**Action item:** Find each line in the records below that contains the word "types", and copy it out.

**Data supplied:**

= = =

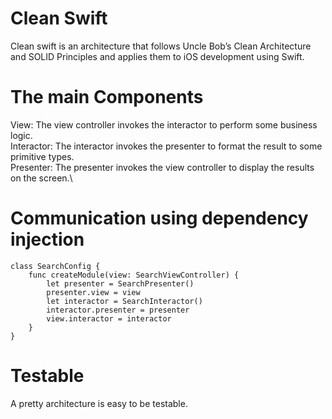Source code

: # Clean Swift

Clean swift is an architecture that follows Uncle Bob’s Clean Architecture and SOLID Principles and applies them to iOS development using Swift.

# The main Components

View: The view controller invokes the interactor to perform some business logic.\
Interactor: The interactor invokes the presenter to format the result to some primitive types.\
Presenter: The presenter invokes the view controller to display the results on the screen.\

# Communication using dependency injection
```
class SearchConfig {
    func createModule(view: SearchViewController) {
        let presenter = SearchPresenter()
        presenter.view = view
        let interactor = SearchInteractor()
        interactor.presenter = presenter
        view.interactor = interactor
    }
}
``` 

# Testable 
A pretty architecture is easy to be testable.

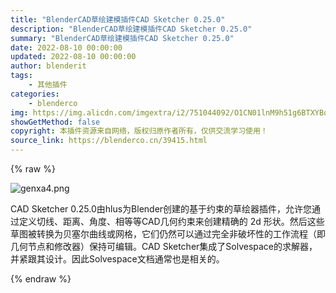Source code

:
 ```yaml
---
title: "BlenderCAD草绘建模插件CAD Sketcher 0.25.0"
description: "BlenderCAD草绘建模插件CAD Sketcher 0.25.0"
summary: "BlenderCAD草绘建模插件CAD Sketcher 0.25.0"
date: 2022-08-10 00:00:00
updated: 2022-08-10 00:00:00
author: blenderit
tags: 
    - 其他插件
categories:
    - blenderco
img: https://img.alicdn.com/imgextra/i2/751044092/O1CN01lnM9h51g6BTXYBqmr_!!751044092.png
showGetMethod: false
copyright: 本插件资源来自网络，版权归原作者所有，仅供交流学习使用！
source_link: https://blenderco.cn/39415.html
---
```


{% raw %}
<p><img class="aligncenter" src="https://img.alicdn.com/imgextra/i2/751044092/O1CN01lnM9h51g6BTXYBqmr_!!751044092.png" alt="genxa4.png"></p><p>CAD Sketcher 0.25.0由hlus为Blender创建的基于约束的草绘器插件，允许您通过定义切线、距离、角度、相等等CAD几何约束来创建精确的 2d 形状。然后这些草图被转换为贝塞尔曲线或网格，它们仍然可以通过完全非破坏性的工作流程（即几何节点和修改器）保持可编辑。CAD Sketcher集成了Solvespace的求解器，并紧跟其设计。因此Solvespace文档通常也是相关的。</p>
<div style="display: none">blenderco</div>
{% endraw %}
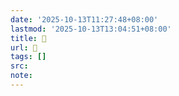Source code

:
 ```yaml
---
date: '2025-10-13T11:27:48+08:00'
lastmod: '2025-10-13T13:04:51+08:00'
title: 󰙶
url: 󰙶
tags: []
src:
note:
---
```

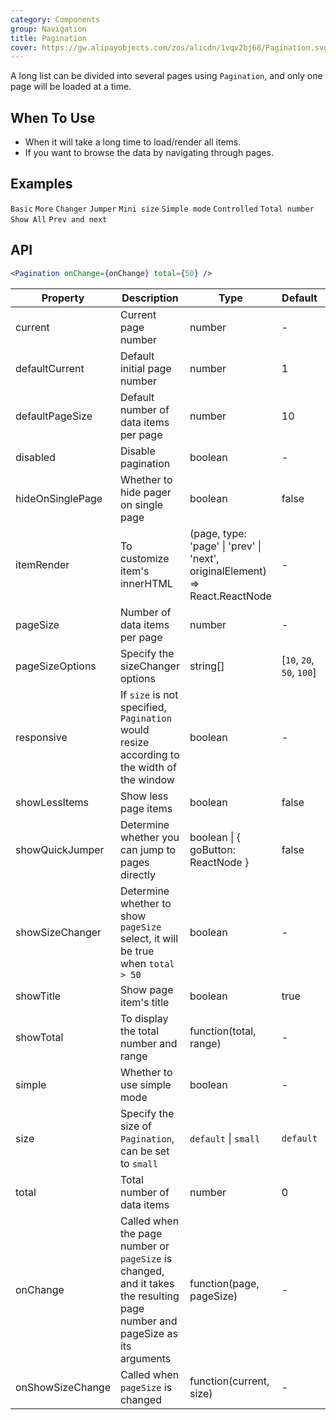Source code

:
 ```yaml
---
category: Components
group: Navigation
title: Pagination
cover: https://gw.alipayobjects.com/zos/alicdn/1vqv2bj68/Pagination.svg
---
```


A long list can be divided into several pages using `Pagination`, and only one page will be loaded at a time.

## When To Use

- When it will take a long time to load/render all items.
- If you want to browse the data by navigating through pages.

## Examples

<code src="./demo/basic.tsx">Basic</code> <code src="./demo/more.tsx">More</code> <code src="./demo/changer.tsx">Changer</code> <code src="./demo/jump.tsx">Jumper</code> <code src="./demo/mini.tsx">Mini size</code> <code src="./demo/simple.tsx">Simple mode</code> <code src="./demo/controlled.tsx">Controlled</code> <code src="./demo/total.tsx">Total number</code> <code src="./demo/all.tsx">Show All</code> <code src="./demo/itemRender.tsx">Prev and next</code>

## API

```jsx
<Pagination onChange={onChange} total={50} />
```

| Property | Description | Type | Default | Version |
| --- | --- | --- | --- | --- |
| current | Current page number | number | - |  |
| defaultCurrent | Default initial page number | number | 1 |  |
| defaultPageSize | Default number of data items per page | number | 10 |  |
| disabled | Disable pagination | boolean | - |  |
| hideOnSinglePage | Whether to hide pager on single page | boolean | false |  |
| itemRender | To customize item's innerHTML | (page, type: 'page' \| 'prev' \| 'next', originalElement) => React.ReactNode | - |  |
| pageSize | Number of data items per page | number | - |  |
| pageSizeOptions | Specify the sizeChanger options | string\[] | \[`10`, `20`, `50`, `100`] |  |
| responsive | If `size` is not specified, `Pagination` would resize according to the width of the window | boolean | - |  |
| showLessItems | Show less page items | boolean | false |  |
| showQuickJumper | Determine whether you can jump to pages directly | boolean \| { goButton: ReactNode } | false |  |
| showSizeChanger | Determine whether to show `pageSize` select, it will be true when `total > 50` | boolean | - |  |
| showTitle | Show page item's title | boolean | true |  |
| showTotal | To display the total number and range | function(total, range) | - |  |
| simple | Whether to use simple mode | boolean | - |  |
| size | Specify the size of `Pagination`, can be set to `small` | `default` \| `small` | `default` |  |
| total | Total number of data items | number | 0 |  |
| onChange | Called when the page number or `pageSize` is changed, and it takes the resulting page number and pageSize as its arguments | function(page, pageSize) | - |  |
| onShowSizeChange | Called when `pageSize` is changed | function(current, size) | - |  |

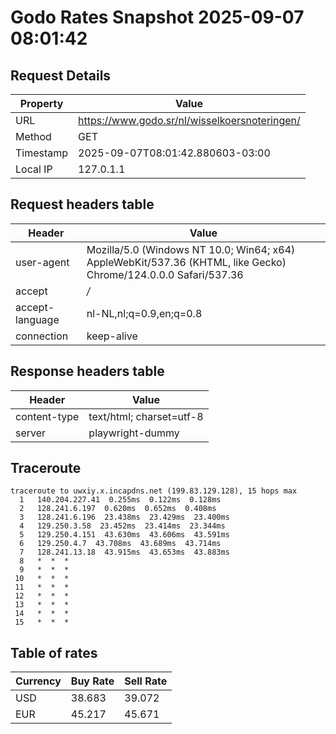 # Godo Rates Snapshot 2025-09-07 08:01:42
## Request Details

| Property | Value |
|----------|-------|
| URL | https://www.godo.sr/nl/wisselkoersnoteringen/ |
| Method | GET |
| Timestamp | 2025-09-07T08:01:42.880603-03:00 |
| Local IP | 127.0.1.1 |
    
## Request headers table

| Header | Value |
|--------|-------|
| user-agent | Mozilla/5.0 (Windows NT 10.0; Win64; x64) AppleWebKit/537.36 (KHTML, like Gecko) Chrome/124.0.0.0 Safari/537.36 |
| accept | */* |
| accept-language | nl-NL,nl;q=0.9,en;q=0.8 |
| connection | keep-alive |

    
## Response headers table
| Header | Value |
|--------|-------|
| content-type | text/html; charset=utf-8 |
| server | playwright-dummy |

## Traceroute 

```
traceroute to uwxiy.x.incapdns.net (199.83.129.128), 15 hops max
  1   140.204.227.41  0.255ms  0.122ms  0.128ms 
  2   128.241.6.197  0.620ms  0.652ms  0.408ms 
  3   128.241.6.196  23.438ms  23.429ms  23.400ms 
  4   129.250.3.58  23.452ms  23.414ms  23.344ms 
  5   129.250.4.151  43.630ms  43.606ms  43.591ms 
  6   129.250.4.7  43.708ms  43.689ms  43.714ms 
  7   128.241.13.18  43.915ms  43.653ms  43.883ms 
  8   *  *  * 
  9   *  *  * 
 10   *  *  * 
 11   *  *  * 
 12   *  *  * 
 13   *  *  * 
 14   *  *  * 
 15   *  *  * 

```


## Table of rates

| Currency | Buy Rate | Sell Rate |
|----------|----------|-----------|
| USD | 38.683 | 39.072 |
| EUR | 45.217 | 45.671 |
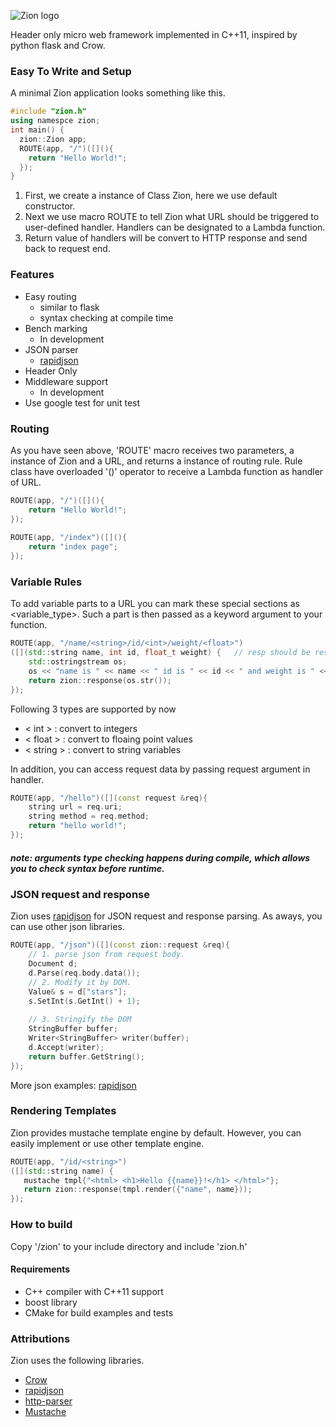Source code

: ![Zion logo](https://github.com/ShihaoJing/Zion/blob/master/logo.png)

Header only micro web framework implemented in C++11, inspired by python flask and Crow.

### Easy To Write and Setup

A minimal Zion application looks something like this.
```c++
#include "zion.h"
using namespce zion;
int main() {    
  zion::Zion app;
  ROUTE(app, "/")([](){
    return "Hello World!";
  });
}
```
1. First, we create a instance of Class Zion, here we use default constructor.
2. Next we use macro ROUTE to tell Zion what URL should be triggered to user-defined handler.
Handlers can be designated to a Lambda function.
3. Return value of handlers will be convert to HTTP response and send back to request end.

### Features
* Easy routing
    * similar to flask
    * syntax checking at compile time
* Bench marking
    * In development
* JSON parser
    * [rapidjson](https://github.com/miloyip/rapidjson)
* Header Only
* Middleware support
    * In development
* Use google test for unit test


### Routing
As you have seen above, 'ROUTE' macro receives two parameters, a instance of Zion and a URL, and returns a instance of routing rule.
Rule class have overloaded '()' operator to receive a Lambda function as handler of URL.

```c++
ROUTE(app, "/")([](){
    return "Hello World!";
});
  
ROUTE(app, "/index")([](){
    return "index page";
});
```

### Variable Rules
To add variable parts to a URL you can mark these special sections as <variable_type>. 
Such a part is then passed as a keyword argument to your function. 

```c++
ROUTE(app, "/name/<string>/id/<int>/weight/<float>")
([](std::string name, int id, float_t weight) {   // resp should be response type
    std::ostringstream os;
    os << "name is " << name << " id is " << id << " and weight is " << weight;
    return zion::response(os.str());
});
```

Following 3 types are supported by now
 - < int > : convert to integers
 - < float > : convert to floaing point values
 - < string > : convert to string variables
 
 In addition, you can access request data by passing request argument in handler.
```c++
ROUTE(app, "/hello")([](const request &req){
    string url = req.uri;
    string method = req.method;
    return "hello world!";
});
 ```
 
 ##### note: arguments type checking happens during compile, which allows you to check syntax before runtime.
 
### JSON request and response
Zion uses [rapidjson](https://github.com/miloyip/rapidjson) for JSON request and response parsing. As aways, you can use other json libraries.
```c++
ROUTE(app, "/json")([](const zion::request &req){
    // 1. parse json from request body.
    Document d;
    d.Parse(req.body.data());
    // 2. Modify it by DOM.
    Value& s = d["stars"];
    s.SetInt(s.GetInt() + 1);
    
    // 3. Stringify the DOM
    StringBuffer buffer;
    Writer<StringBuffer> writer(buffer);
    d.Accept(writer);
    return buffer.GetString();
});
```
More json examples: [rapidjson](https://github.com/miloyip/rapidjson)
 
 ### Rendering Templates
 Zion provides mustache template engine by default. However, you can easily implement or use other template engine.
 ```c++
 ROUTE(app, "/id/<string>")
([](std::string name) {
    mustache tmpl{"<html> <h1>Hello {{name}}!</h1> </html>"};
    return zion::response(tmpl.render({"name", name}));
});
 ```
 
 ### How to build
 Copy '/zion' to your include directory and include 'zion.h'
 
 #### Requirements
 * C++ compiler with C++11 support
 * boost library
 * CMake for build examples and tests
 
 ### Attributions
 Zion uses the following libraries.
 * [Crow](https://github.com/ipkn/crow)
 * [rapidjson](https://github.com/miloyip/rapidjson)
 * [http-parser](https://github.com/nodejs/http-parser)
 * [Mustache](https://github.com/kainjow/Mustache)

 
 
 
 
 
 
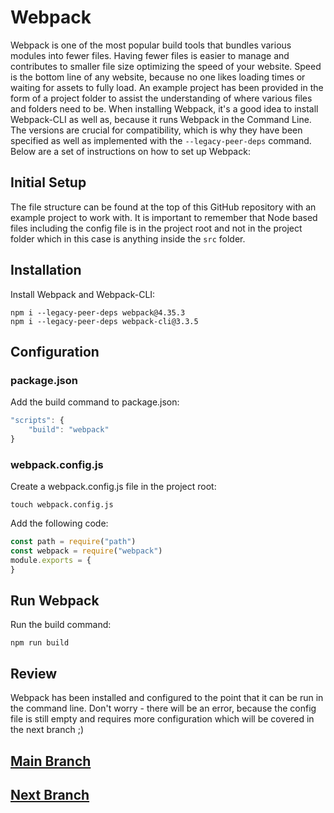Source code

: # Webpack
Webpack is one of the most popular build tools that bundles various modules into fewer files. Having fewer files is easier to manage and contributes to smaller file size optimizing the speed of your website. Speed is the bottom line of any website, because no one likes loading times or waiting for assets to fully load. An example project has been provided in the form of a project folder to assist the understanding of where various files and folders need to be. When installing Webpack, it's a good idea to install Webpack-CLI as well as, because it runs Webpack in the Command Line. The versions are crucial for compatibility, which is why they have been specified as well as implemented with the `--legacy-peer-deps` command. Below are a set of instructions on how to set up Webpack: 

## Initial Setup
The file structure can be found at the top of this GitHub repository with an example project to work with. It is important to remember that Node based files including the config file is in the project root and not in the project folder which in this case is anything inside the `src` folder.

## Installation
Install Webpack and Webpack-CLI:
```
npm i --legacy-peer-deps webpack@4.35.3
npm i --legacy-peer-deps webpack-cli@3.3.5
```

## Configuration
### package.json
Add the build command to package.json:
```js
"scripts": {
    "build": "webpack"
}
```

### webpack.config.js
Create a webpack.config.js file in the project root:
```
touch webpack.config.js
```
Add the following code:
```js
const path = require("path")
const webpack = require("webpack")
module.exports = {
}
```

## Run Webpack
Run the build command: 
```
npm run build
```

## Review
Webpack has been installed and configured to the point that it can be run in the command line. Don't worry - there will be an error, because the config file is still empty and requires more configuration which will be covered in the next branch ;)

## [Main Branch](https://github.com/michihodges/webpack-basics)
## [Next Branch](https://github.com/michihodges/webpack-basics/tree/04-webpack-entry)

= = =

**Response below:**
Interactor: The interactor invokes the presenter to format the result to some primitive types.\
Following 3 types are supported by now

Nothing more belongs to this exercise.